Findlaw columnist Barton Aronson has a thoughtful article here, which is hard to disagree with.
In Conant v. Walters, the Ninth Circuit barred the government from prosecuting doctors who merely inform patients about the benefits of medical marijuana. The Justice Department is appealing that ruling to the Supreme Court.
Aronson poses a question and then answers it for us:
Why the medical marijuana gag rule violates the First Amendment
Conant does not involve doctors who prescribed marijuana. It doesn't involve doctors who grew it or gave it away.
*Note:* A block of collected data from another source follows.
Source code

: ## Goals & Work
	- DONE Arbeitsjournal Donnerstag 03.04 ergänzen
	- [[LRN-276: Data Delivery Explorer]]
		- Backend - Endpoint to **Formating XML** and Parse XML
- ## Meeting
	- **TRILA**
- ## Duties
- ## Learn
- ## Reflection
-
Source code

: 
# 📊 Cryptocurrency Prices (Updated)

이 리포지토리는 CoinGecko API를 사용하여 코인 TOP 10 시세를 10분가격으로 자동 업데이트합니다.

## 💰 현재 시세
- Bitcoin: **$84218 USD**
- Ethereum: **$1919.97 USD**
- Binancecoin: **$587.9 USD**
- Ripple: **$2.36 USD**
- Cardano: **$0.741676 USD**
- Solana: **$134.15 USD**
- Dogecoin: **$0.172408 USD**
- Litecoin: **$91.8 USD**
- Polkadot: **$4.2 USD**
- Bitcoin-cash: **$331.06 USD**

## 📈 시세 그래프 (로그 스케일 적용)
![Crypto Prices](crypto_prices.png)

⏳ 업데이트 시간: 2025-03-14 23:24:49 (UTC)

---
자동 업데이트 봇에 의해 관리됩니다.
At issue is simply the right of doctors to say -- and patients to hear -- something nice about the medical use of cannabis.
While the First Amendment looks askance at most restrictions on speech, this particular regulation is a three-time loser -- a viewpoint based restriction on professional speech implicating a matter of intense public interest.
The law is a viewpoint-based restriction because it punishes only doctors who recommend medical marijuana -- that is, who tell patients marijuana might be good for them. It does not punish doctors who disparage marijuana as a course of treatment.
But the government is not supposed to tell us what to think, which is why the law is so hostile to restrictions on speech keyed to the viewpoint expressed by the speaker. In a marketplace of ideas, such restrictions are the equivalent of price controls. The government isn't supposed to set the value attached to ideas, though; that's our job, and under the First Amendment, our right.
I think that Aronson's analysis is correct, and that the Supreme Court would have a difficult time ruling otherwise.